[Items from a data source]
◆ ◆ ◆ ◆ ◆

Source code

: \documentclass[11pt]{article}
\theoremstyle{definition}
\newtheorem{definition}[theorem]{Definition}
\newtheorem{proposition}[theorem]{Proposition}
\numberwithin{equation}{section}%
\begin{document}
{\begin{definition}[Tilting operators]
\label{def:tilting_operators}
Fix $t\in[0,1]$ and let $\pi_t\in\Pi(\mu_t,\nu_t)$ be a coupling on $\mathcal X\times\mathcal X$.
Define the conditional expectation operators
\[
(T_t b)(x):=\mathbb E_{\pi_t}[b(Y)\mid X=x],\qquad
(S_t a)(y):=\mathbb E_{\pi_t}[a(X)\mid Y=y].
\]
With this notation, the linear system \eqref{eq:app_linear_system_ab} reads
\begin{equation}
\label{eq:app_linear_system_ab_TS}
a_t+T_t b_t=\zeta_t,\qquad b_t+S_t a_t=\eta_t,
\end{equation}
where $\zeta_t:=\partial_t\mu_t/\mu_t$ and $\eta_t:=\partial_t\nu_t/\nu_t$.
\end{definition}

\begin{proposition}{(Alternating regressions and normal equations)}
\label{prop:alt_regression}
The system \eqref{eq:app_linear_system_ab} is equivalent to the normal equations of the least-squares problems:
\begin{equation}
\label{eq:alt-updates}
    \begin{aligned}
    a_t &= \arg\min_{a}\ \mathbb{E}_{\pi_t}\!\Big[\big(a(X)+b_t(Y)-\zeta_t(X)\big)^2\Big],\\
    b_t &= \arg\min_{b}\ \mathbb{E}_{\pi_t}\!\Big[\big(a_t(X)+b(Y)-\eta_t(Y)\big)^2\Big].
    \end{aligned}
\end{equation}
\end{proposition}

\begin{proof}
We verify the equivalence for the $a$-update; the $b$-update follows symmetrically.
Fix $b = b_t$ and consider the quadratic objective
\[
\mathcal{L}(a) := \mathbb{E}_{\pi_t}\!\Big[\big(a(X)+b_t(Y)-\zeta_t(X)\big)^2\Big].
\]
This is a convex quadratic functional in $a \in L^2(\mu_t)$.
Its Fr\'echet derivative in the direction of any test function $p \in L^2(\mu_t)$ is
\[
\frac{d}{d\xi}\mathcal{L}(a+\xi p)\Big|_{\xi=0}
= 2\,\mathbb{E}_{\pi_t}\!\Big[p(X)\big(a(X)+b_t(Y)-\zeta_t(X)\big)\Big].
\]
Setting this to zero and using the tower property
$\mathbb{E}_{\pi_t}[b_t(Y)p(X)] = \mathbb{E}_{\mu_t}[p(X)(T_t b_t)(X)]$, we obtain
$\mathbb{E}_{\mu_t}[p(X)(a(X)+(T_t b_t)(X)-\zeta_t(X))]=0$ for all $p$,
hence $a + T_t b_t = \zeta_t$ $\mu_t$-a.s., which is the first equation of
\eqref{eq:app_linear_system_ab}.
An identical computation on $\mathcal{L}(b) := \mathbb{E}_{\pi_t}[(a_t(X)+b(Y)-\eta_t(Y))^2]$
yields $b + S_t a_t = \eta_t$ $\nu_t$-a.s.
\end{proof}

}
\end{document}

◆ ◆ ◆ ◆ ◆

Transcribe every record above exactly as it appears.

Source code

: \documentclass[11pt]{article}
\theoremstyle{definition}
\newtheorem{definition}[theorem]{Definition}
\newtheorem{proposition}[theorem]{Proposition}
\numberwithin{equation}{section}%
\begin{document}
{\begin{definition}[Tilting operators]
\label{def:tilting_operators}
Fix $t\in[0,1]$ and let $\pi_t\in\Pi(\mu_t,\nu_t)$ be a coupling on $\mathcal X\times\mathcal X$.
Define the conditional expectation operators
\[
(T_t b)(x):=\mathbb E_{\pi_t}[b(Y)\mid X=x],\qquad
(S_t a)(y):=\mathbb E_{\pi_t}[a(X)\mid Y=y].
\]
With this notation, the linear system \eqref{eq:app_linear_system_ab} reads
\begin{equation}
\label{eq:app_linear_system_ab_TS}
a_t+T_t b_t=\zeta_t,\qquad b_t+S_t a_t=\eta_t,
\end{equation}
where $\zeta_t:=\partial_t\mu_t/\mu_t$ and $\eta_t:=\partial_t\nu_t/\nu_t$.
\end{definition}

\begin{proposition}{(Alternating regressions and normal equations)}
\label{prop:alt_regression}
The system \eqref{eq:app_linear_system_ab} is equivalent to the normal equations of the least-squares problems:
\begin{equation}
\label{eq:alt-updates}
    \begin{aligned}
    a_t &= \arg\min_{a}\ \mathbb{E}_{\pi_t}\!\Big[\big(a(X)+b_t(Y)-\zeta_t(X)\big)^2\Big],\\
    b_t &= \arg\min_{b}\ \mathbb{E}_{\pi_t}\!\Big[\big(a_t(X)+b(Y)-\eta_t(Y)\big)^2\Big].
    \end{aligned}
\end{equation}
\end{proposition}

\begin{proof}
We verify the equivalence for the $a$-update; the $b$-update follows symmetrically.
Fix $b = b_t$ and consider the quadratic objective
\[
\mathcal{L}(a) := \mathbb{E}_{\pi_t}\!\Big[\big(a(X)+b_t(Y)-\zeta_t(X)\big)^2\Big].
\]
This is a convex quadratic functional in $a \in L^2(\mu_t)$.
Its Fr\'echet derivative in the direction of any test function $p \in L^2(\mu_t)$ is
\[
\frac{d}{d\xi}\mathcal{L}(a+\xi p)\Big|_{\xi=0}
= 2\,\mathbb{E}_{\pi_t}\!\Big[p(X)\big(a(X)+b_t(Y)-\zeta_t(X)\big)\Big].
\]
Setting this to zero and using the tower property
$\mathbb{E}_{\pi_t}[b_t(Y)p(X)] = \mathbb{E}_{\mu_t}[p(X)(T_t b_t)(X)]$, we obtain
$\mathbb{E}_{\mu_t}[p(X)(a(X)+(T_t b_t)(X)-\zeta_t(X))]=0$ for all $p$,
hence $a + T_t b_t = \zeta_t$ $\mu_t$-a.s., which is the first equation of
\eqref{eq:app_linear_system_ab}.
An identical computation on $\mathcal{L}(b) := \mathbb{E}_{\pi_t}[(a_t(X)+b(Y)-\eta_t(Y))^2]$
yields $b + S_t a_t = \eta_t$ $\nu_t$-a.s.
\end{proof}

}
\end{document}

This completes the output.